La fallacieuse théorie du libre-échange et la diabolisation du protectionnisme par les États-Unis de 1947 (premier accord du GATT) à 2017 (présidence de Donald Trump)
Le modèle de la théorie des coûts comparés de Ricardo, décrit en 1817, dans son ouvrage « On the Principles of Political Economy » repose sur une hypothèse essentielle, à savoir que la structure des coûts comparatifs dans les divers pays reste invariable au cours du temps. Or, il n’en est ainsi que dans le cas des ressources naturelles. Ainsi, par rapport à l’Europe occidentale, les pays producteurs de pétrole disposent d’un avantage comparatif qui restera le même dans un avenir prévisible. De même, les produits tropicaux ont un avantage climatique comparatif qui ne saurait disparaître.
Par contre, dans le domaine industriel, aucun avantage comparatif ne saurait être considéré comme permanent. Chaque pays aspire légitimement à rendre ses industries plus efficaces, et il est souhaitable qu’il puisse y parvenir. Il en résulte que l’arrêt de certaines activités dans un pays développé, en raison des désavantages relatifs d’aujourd’hui, pourra se révéler demain complètement stupide, dès lors que ces désavantages relatifs auront disparu. Il faudrait alors rétablir ces industries, mais entre-temps on aura perdu le savoir-faire.

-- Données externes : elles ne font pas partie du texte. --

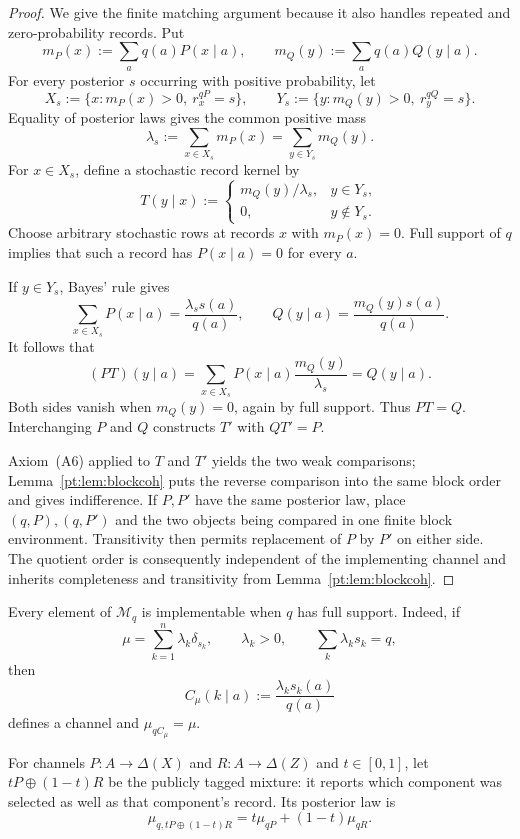 \begin{proof}
We give the finite matching argument because it also handles repeated and
zero-probability records.  Put
\[
 m_P(x):=\sum_aq(a)P(x\mid a),
 \qquad
 m_Q(y):=\sum_aq(a)Q(y\mid a).
\]
For every posterior $s$ occurring with positive probability, let
\[
 X_s:=\{x:m_P(x)>0,\ r_x^{qP}=s\},
 \qquad
 Y_s:=\{y:m_Q(y)>0,\ r_y^{qQ}=s\}.
\]
Equality of posterior laws gives the common positive mass
\[
 \lambda_s:=\sum_{x\in X_s}m_P(x)
            =\sum_{y\in Y_s}m_Q(y).
\]
For $x\in X_s$, define a stochastic record kernel by
\[
 T(y\mid x):=
 \begin{cases}
   m_Q(y)/\lambda_s,&y\in Y_s,\\
   0,&y\notin Y_s.
 \end{cases}
\]
Choose arbitrary stochastic rows at records $x$ with $m_P(x)=0$.  Full support
of $q$ implies that such a record has $P(x\mid a)=0$ for every $a$.

If $y\in Y_s$, Bayes' rule gives
\[
 \sum_{x\in X_s}P(x\mid a)
 =\frac{\lambda_s s(a)}{q(a)},
 \qquad
 Q(y\mid a)=\frac{m_Q(y)s(a)}{q(a)}.
\]
It follows that
\[
 (PT)(y\mid a)
 =\sum_{x\in X_s}P(x\mid a)\frac{m_Q(y)}{\lambda_s}
 =Q(y\mid a).
\]
Both sides vanish when $m_Q(y)=0$, again by full support.  Thus $PT=Q$.
Interchanging $P$ and $Q$ constructs $T'$ with $QT'=P$.

Axiom~\textup{(A6)} applied to $T$ and $T'$ yields the two weak comparisons;
Lemma~\ref{pt:lem:blockcoh} puts the reverse comparison into the same block
order and gives indifference.  If $P,P'$ have the same posterior law, place
$(q,P),(q,P')$ and the two objects being compared in one finite block
environment.  Transitivity then permits replacement of $P$ by $P'$ on either
side.  The quotient order is consequently independent of the implementing
channel and inherits completeness and transitivity from
Lemma~\ref{pt:lem:blockcoh}.
\end{proof}

Every element of $\mathcal M_q$ is implementable when $q$ has full support.
Indeed, if
\[
 \mu=\sum_{k=1}^n\lambda_k\delta_{s_k},
 \qquad \lambda_k>0,
 \qquad \sum_k\lambda_ks_k=q,
\]
then
\begin{equation}
 C_\mu(k\mid a):=\frac{\lambda_ks_k(a)}{q(a)}
 \label{pt:eq:canonical-implementation}
\end{equation}
defines a channel and $\mu_{qC_\mu}=\mu$.

For channels $P:A\to\Delta(X)$ and $R:A\to\Delta(Z)$ and
$t\in[0,1]$, let $tP\oplus(1-t)R$ be the publicly tagged mixture: it
reports which component was selected as well as that component's record.  Its
posterior law is
\begin{equation}
 \mu_{q,tP\oplus(1-t)R}
 =t\mu_{qP}+(1-t)\mu_{qR}.
 \label{pt:eq:public-posterior-mixture}
\end{equation}

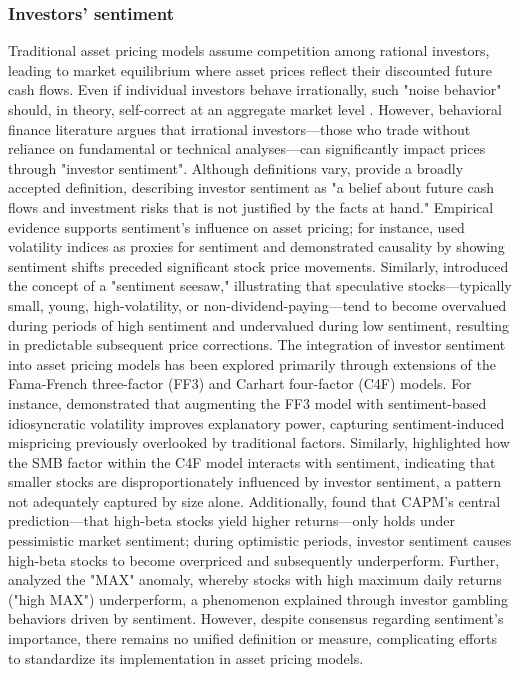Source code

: \subsubsection{Investors' sentiment}
Traditional asset pricing models assume competition among rational investors, leading to market equilibrium where asset prices reflect their discounted future cash flows. Even if individual investors behave irrationally, such "noise behavior" should, in theory, self-correct at an aggregate market level \cite{friedman_1953}. However, behavioral finance literature argues that irrational investors—those who trade without reliance on fundamental or technical analyses—can significantly impact prices through "investor sentiment". Although definitions vary,  provide a broadly accepted definition, describing investor sentiment as "a belief about future cash flows and investment risks that is not justified by the facts at hand." Empirical evidence supports sentiment's influence on asset pricing; for instance,  used volatility indices as proxies for sentiment and demonstrated causality by showing sentiment shifts preceded significant stock price movements. Similarly,  introduced the concept of a "sentiment seesaw," illustrating that speculative stocks—typically small, young, high-volatility, or non-dividend-paying—tend to become overvalued during periods of high sentiment and undervalued during low sentiment, resulting in predictable subsequent price corrections.
The integration of investor sentiment into asset pricing models has been explored primarily through extensions of the Fama-French three-factor (FF3) and Carhart four-factor (C4F) models. For instance,  demonstrated that augmenting the FF3 model with sentiment-based idiosyncratic volatility improves explanatory power, capturing sentiment-induced mispricing previously overlooked by traditional factors. Similarly,  highlighted how the SMB factor within the C4F model interacts with sentiment, indicating that smaller stocks are disproportionately influenced by investor sentiment, a pattern not adequately captured by size alone. Additionally,  found that CAPM's central prediction—that high-beta stocks yield higher returns—only holds under pessimistic market sentiment; during optimistic periods, investor sentiment causes high-beta stocks to become overpriced and subsequently underperform. Further,  analyzed the "MAX" anomaly, whereby stocks with high maximum daily returns ("high MAX") underperform, a phenomenon explained through investor gambling behaviors driven by sentiment. However, despite consensus regarding sentiment's importance, there remains no unified definition or measure, complicating efforts to standardize its implementation in asset pricing models.



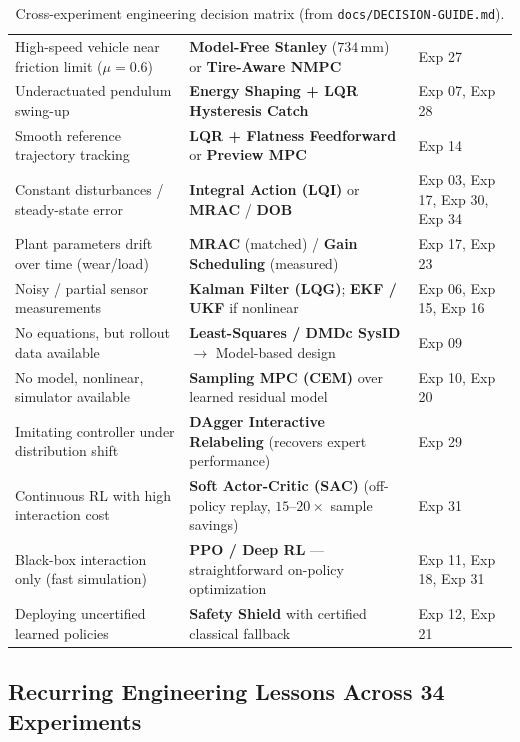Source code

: \documentclass[11pt,a4paper]{article}
\begin{document}
\begin{table}[H]
{\begin{tabular}{@{}p{}p{}p{}@{}}
High-speed vehicle near friction limit ($\mu=0.6$) & \textbf{Model-Free Stanley} ($734\,\text{mm}$) or \textbf{Tire-Aware NMPC} & Exp 27 \\
Underactuated pendulum swing-up & \textbf{Energy Shaping + LQR Hysteresis Catch} & Exp 07, Exp 28 \\
Smooth reference trajectory tracking & \textbf{LQR + Flatness Feedforward} or \textbf{Preview MPC} & Exp 14 \\
Constant disturbances / steady-state error & \textbf{Integral Action (LQI)} or \textbf{MRAC} / \textbf{DOB} & Exp 03, Exp 17, Exp 30, Exp 34 \\
Plant parameters drift over time (wear/load) & \textbf{MRAC} (matched) / \textbf{Gain Scheduling} (measured) & Exp 17, Exp 23 \\
Noisy / partial sensor measurements & \textbf{Kalman Filter (LQG)}; \textbf{EKF / UKF} if nonlinear & Exp 06, Exp 15, Exp 16 \\
No equations, but rollout data available & \textbf{Least-Squares / DMDc SysID} $\to$ Model-based design & Exp 09 \\
No model, nonlinear, simulator available & \textbf{Sampling MPC (CEM)} over learned residual model & Exp 10, Exp 20 \\
Imitating controller under distribution shift & \textbf{DAgger Interactive Relabeling} (recovers expert performance) & Exp 29 \\
Continuous RL with high interaction cost & \textbf{Soft Actor-Critic (SAC)} (off-policy replay, $15\text{--}20\times$ sample savings) & Exp 31 \\
Black-box interaction only (fast simulation) & \textbf{PPO / Deep RL} --- straightforward on-policy optimization & Exp 11, Exp 18, Exp 31 \\
Deploying uncertified learned policies & \textbf{Safety Shield} with certified classical fallback & Exp 12, Exp 21 \\
\bottomrule
\end{tabular}%
}
\caption{Cross-experiment engineering decision matrix (from \texttt{docs/DECISION-GUIDE.md}).}
\label{tab:decision_guide}
\end{table}

\subsection{Recurring Engineering Lessons Across 34 Experiments}
\end{document}
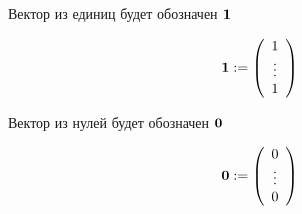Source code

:\begin{frame}

    \vspace{2em}
    Вектор из единиц будет обозначен ${\mathbf 1}$ 
    
    \begin{equation*}
        {\mathbf 1} := 
        \left(
        \begin{array}{c}
            1 \\
            \vdots \\
            1
        \end{array}
        \right)
    \end{equation*}

    Вектор из нулей будет обозначен ${\mathbf 0}$

    \begin{equation*}
        {\mathbf 0} := 
        \left(
        \begin{array}{c}
            0 \\
            \vdots \\
            0
        \end{array}
        \right)
    \end{equation*}

\end{frame}


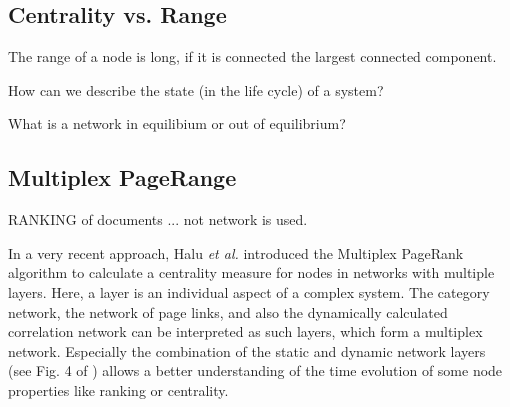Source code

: \documentclass[a4paper,10pt]{scrbook}
\begin{document}
\subsection{Centrality vs. Range}

The range of a node is long, if it is connected the largest connected component.

How can we describe the state (in the life cycle) of a system?

What is a network in equilibium or out of equilibrium?

\subsection{Multiplex PageRange}


RANKING of documents ... not network is used.



In a very recent approach, Halu {\it et al.} \cite{10.1371/journal.pone.0078293} introduced the Multiplex 
PageRank algorithm to calculate a centrality measure for nodes in networks with multiple 
layers.  Here, a layer is an individual aspect of a complex system.  The category network, 
the network of page links, and also the dynamically calculated correlation network can be 
interpreted as such layers, which form a multiplex network.  Especially the combination of 
the static and dynamic network layers (see Fig. 4 of
\cite{10.1371/journal.pone.0078293})
allows a better understanding of the time evolution of some node properties like ranking or 
centrality.  
\end{document}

La théorie de Ricardo ne vaut que dans un monde stable et figé. Elle n’est pas valable dans un monde dynamique, où les fonctions de production et les salaires évoluent au cours du temps, où les capitaux et les hommes peuvent se déplacer librement, où les industries peuvent être délocalisées.
Selon la théorie de Ricardo, le libre-échange n’est justifié que si les variations du taux de change entraînent l’équilibre des balances commerciales. Or, c’est l’importance des flux financiers spéculatifs et des mouvements de capitaux qui expliquent l’extraordinaire instabilité des cours du dollar, du yen ou de l’euro. La régulation par les taux de change flottants des balances commerciales n’a donc aujourd’hui aucune signification.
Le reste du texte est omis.